:: Records for the exercise ::
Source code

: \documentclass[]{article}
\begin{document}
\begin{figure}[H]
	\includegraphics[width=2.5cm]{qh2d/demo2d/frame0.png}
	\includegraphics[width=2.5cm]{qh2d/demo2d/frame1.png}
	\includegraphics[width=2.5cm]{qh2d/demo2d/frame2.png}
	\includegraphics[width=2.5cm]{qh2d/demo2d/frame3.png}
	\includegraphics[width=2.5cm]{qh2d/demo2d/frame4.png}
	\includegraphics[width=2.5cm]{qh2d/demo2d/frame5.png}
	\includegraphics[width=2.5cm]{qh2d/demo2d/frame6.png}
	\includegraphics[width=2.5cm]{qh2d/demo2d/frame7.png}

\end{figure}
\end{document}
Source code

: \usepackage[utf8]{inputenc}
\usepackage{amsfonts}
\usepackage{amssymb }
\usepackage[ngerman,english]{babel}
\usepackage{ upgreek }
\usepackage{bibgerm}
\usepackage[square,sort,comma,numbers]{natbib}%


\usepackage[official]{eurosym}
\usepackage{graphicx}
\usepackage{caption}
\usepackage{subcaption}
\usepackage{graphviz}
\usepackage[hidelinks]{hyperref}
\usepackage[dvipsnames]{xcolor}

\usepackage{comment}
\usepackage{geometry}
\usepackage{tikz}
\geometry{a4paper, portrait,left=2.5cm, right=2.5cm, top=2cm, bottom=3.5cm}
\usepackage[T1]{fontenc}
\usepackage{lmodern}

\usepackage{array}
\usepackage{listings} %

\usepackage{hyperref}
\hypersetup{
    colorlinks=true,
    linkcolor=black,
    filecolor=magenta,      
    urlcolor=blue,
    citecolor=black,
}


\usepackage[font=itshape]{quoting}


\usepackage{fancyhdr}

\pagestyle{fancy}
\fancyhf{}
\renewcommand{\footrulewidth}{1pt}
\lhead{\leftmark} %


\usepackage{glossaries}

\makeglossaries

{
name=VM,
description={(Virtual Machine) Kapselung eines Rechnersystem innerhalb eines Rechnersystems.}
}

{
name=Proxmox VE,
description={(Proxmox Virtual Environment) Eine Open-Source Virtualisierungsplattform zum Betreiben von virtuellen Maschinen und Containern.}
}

:: Problem details ::
Copy exactly. Start at the line containing "Virtual Environment) Eine" and continue through the last line of the records.

:: Response ::
description={(Proxmox Virtual Environment) Eine Open-Source Virtualisierungsplattform zum Betreiben von virtuellen Maschinen und Containern.}
}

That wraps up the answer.